I breed them:001_smile:you need to put a nest pan in her cage with some nesting material she will start making a nest, when she has made the nest you can put the male in, keep there cages close together while she's making the nest.I would never breed mine until they are a year old.You will need egg food which you start giving once she has built the nest so she gets used to it and will feed it to the babies.Both should feed the babies but sometimes I have to take the male out as they sometimes get spiteful to the babies.Canary hens will have 3 to 4 clutches if you let them which I dont:001_smile:


----------



## M.R Drake (Sep 1, 2010)

Thanks everyone!!


----------



## SilverShaded (Feb 18, 2012)

If theyre in the same cage and in the mood stopping them breeding is the challenge :wink:


----------



## M.R Drake (Sep 1, 2010)

After the first clutch is successfully hatched and chicks have grown, they all will be separated.
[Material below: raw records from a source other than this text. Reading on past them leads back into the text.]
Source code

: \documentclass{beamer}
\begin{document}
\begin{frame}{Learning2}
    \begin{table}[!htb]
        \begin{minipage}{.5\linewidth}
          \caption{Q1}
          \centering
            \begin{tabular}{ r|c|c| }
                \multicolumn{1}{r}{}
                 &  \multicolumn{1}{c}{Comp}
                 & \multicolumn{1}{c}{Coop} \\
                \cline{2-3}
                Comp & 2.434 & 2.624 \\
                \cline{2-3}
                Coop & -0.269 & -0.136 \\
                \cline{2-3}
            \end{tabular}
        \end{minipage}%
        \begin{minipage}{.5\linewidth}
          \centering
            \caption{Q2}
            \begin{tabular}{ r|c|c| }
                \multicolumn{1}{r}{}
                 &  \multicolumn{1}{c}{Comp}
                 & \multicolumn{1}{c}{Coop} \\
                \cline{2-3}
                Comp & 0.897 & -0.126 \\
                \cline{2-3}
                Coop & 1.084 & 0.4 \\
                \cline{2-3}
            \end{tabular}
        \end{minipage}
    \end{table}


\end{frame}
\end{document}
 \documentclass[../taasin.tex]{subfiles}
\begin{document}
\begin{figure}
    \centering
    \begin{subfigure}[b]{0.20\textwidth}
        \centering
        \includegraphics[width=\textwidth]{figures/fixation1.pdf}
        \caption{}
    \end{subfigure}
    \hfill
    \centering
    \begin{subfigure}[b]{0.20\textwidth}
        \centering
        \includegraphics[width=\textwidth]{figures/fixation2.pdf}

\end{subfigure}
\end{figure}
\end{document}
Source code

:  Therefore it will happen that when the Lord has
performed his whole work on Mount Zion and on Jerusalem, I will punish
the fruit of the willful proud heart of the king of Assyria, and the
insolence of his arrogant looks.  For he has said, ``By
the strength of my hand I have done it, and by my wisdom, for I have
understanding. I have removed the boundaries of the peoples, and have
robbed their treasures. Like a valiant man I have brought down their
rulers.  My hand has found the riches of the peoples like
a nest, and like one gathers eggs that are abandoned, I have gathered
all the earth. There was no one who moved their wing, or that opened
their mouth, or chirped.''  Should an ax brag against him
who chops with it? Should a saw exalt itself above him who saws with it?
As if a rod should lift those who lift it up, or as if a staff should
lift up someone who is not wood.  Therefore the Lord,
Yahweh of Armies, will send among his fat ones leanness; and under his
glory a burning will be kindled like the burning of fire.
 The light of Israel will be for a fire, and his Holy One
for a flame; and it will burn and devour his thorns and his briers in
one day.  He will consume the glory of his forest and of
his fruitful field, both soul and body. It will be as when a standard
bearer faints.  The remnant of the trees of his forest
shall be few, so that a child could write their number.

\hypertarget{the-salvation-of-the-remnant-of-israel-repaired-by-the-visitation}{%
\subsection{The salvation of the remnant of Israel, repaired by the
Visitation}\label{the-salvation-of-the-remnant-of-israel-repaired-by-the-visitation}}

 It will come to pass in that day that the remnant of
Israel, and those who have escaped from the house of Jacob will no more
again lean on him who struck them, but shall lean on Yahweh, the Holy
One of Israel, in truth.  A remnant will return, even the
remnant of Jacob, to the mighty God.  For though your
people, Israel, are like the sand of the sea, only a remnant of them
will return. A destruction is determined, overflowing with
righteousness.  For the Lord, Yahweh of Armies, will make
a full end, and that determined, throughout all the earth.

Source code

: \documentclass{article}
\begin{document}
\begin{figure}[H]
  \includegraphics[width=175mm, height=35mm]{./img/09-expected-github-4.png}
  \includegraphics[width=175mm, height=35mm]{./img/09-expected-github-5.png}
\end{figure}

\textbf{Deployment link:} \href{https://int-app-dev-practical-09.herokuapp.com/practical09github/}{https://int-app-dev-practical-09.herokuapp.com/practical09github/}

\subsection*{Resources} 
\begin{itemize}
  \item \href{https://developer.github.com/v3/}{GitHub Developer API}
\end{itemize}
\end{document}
I know the side effects of over breeding birds


----------



## suewhite (Oct 31, 2009)

M.R Drake said:


> After the first clutch is successfully hatched and chicks have grown, they all will be separated.
> 
> I know the side effects of over breeding birds


My hens arent above building another nest on top of her chicks before they have fledged also they can start plucking the chicks to use the feathers in the nest,the joy of breeding canaries


----------



## M.R Drake (Sep 1, 2010)

OuCh what kind of mother is that!?:devil:


----------